Problem to solve
Every line of the records below that holds the word "neural" belongs in the answer.

..............................

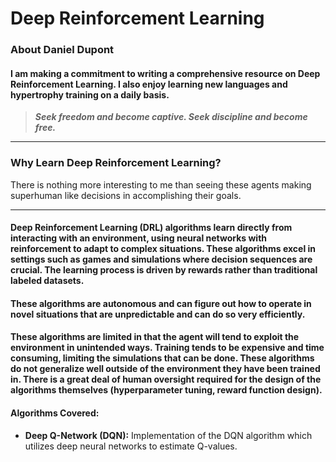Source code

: # Deep Reinforcement Learning

### About Daniel Dupont

#### I am making a commitment to writing a comprehensive resource on Deep Reinforcement Learning. I also enjoy learning new languages and hypertrophy training on a daily basis.

> ***Seek freedom and become captive. Seek discipline and become free.***
---

### Why Learn Deep Reinforcement Learning?

There is nothing more interesting to me than seeing these agents making superhuman like decisions in accomplishing their goals.

---

#### Deep Reinforcement Learning (DRL) algorithms learn directly from interacting with an environment, using neural networks with reinforcement to adapt to complex situations. These algorithms excel in settings such as games and simulations where decision sequences are crucial. The learning process is driven by rewards rather than traditional labeled datasets.

#### These algorithms are autonomous and can figure out how to operate in novel situations that are unpredictable and can do so very efficiently.

#### These algorithms are limited in that the agent will tend to exploit the environment in unintended ways. Training tends to be expensive and time consuming, limiting the simulations that can be done. These algorithms do not generalize well outside of the environment they have been trained in. There is a great deal of human oversight required for the design of the algorithms themselves (hyperparameter tuning, reward function design).

#### Algorithms Covered:

- **Deep Q-Network (DQN):** Implementation of the DQN algorithm which utilizes deep neural networks to estimate Q-values.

..............................

Task result
#### Deep Reinforcement Learning (DRL) algorithms learn directly from interacting with an environment, using neural networks with reinforcement to adapt to complex situations. These algorithms excel in settings such as games and simulations where decision sequences are crucial. The learning process is driven by rewards rather than traditional labeled datasets.
- **Deep Q-Network (DQN):** Implementation of the DQN algorithm which utilizes deep neural networks to estimate Q-values.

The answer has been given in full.